A review by duffypratt
Night by Elie Wiesel

5.0

I rarely comment on star ratings, but here I must. When I entered my books in Goodreads, I gave this 3 stars, based on my hazy recollection from having read it over 20 years earlier. I think that rating was honest, but who knows what I was thinking or doing when I first read this book, that it did not make that big an impression on me. It certainly should have.

This is a story about the defeat of the human spirit. Of course, it centers in the Holocaust, and the depictions are harrowing, though presented in a flat, matter of fact manner. What comes through clearly is that no matter how bad things got, they became the new normal, and things inevitably get worse. And on top of that, the narrators and others cling to the new normal, whatever it is, rather than risk the unknown. Thus, there are at least three opportunities in the book to escape future horrors, and at every point the narrator or his family chooses the horror that they think they know.

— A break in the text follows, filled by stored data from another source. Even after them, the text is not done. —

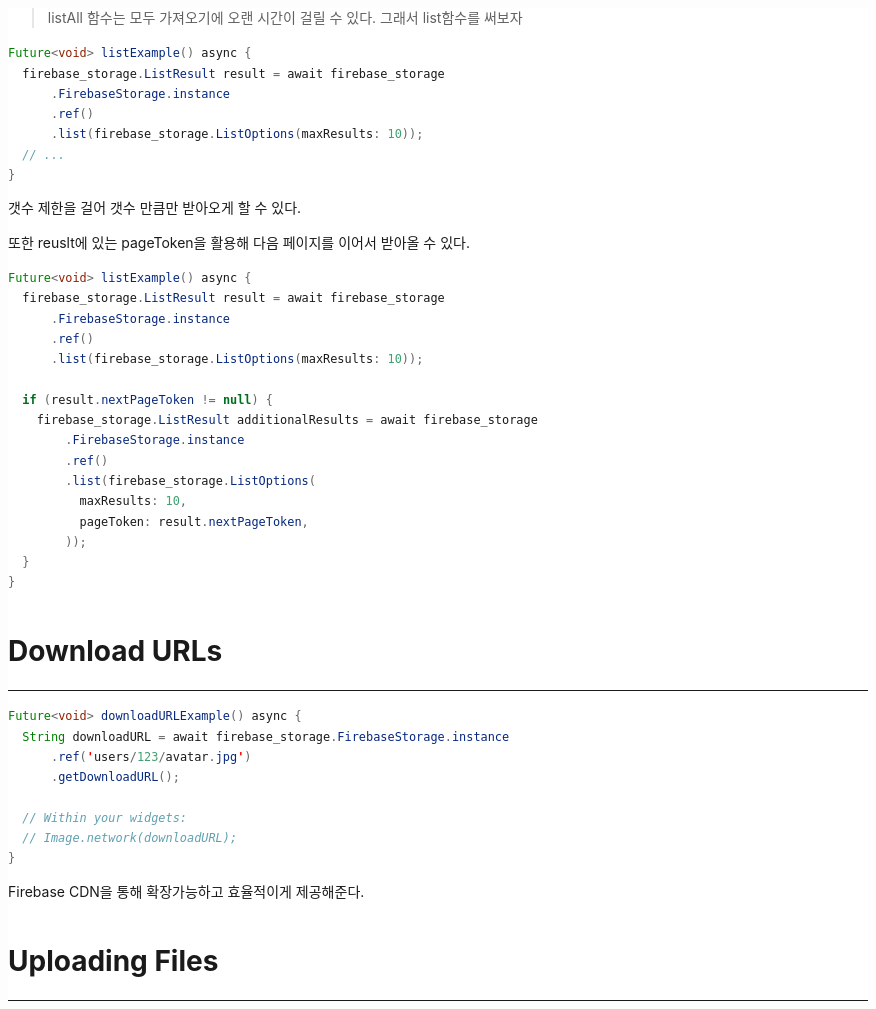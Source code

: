 > listAll 함수는 모두 가져오기에 오랜 시간이 걸릴 수 있다.
> 그래서 list함수를 써보자

```java
Future<void> listExample() async {
  firebase_storage.ListResult result = await firebase_storage
      .FirebaseStorage.instance
      .ref()
      .list(firebase_storage.ListOptions(maxResults: 10));
  // ...
}
```

갯수 제한을 걸어 갯수 만큼만 받아오게 할 수 있다.

또한 reuslt에 있는 pageToken을 활용해 다음 페이지를 이어서 받아올 수 있다.

```java
Future<void> listExample() async {
  firebase_storage.ListResult result = await firebase_storage
      .FirebaseStorage.instance
      .ref()
      .list(firebase_storage.ListOptions(maxResults: 10));

  if (result.nextPageToken != null) {
    firebase_storage.ListResult additionalResults = await firebase_storage
        .FirebaseStorage.instance
        .ref()
        .list(firebase_storage.ListOptions(
          maxResults: 10,
          pageToken: result.nextPageToken,
        ));
  }
}
```

# Download URLs

---

```java
Future<void> downloadURLExample() async {
  String downloadURL = await firebase_storage.FirebaseStorage.instance
      .ref('users/123/avatar.jpg')
      .getDownloadURL();

  // Within your widgets:
  // Image.network(downloadURL);
}
```

Firebase CDN을 통해 확장가능하고 효율적이게 제공해준다.

# Uploading Files

---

The other thing that is extraordinary is that Wiesel spares no-one. Of course, the German's are inhuman monsters. But they are not contrasted by noble, suffering Jews. Rather, the Jews sink to every depth imaginable simply trying to survive. And in the process of surviving (which is only the fate of a very few) they give up every shred of humanity and decency. Wiesel isn't blaming them, or forgiving them. He is simply stating the fact, and his condemnation applies first and foremost to himself.

It's a quite an extraordinary book, and one of the bleakest I've ever read. It makes, for example, McCarthy's The Road seem like a triumph of joy by comparison.

Upon re-reading January 2019-

Nothing much to add from previous review. It's a harrowing, brilliant book. It lost nothing on third reading. Hits just as hard as it did.